### EXERCISE OBJECTIVE:
Only the pictures should be dropped; copy the rest of the entries exactly.
━━ PROVIDED MATERIAL
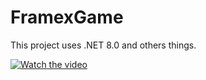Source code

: # FramexGame

This project uses .NET 8.0 and others things.

[![Watch the video](https://img.youtube.com/vi/yonb_cQQ32U/maxresdefault.jpg)](https://www.youtube.com/watch?v=yonb_cQQ32U)
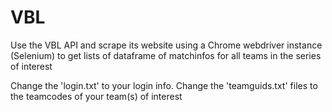 # VBL
Use the VBL API and scrape its website using a Chrome webdriver instance (Selenium) to get lists of dataframe of matchinfos for all teams in the series of interest

Change the 'login.txt' to your login info.
Change the 'teamguids.txt' files to the teamcodes of your team(s) of interest

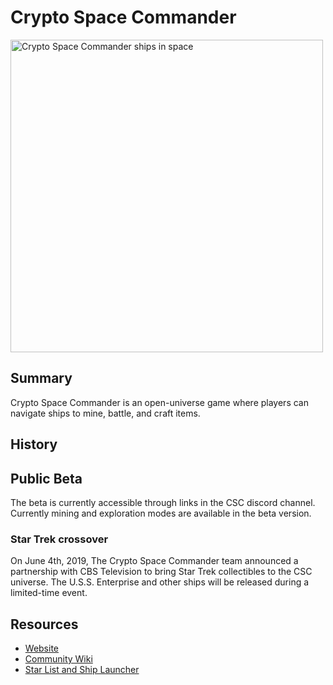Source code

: # Crypto Space Commander

<img alt="Crypto Space Commander ships in space" src="https://miro.medium.com/max/854/1*I5LfOyPOQsTh_EEAxN4btg.png" width="500" />

## Summary

Crypto Space Commander is an open-universe game where players can navigate ships to mine, battle, and craft items. 

## History

## Public Beta

The beta is currently accessible through links in the CSC discord channel. Currently mining and exploration modes are available in the beta version.

### Star Trek crossover

On June 4th, 2019, The Crypto Space Commander team announced a partnership with CBS Television to bring Star Trek collectibles to the CSC universe. The U.S.S. Enterprise and other ships will be released during a limited-time event.

## Resources

 * [Website](https://csc-game.com/)
 * [Community Wiki](https://cscwiki.fatpanda.club/index.php?title=Main_Page)
 * [Star List and Ship Launcher](https://freakitties.github.io/csc/)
━━━━
### EXPECTED ANSWER:
Source code

: # FramexGame

This project uses .NET 8.0 and others things.

[![Watch the video](https://img.youtube.com/vi/yonb_cQQ32U/maxresdefault.jpg)](https://www.youtube.com/watch?v=yonb_cQQ32U)
 # VBL
Use the VBL API and scrape its website using a Chrome webdriver instance (Selenium) to get lists of dataframe of matchinfos for all teams in the series of interest

Change the 'login.txt' to your login info.
Change the 'teamguids.txt' files to the teamcodes of your team(s) of interest

Source code

: # Crypto Space Commander

<img alt="Crypto Space Commander ships in space" src="https://miro.medium.com/max/854/1*I5LfOyPOQsTh_EEAxN4btg.png" width="500" />

## Summary

Crypto Space Commander is an open-universe game where players can navigate ships to mine, battle, and craft items. 

## History

## Public Beta

The beta is currently accessible through links in the CSC discord channel. Currently mining and exploration modes are available in the beta version.

### Star Trek crossover

On June 4th, 2019, The Crypto Space Commander team announced a partnership with CBS Television to bring Star Trek collectibles to the CSC universe. The U.S.S. Enterprise and other ships will be released during a limited-time event.

## Resources

 * [Website](https://csc-game.com/)
 * [Community Wiki](https://cscwiki.fatpanda.club/index.php?title=Main_Page)
 * [Star List and Ship Launcher](https://freakitties.github.io/csc/)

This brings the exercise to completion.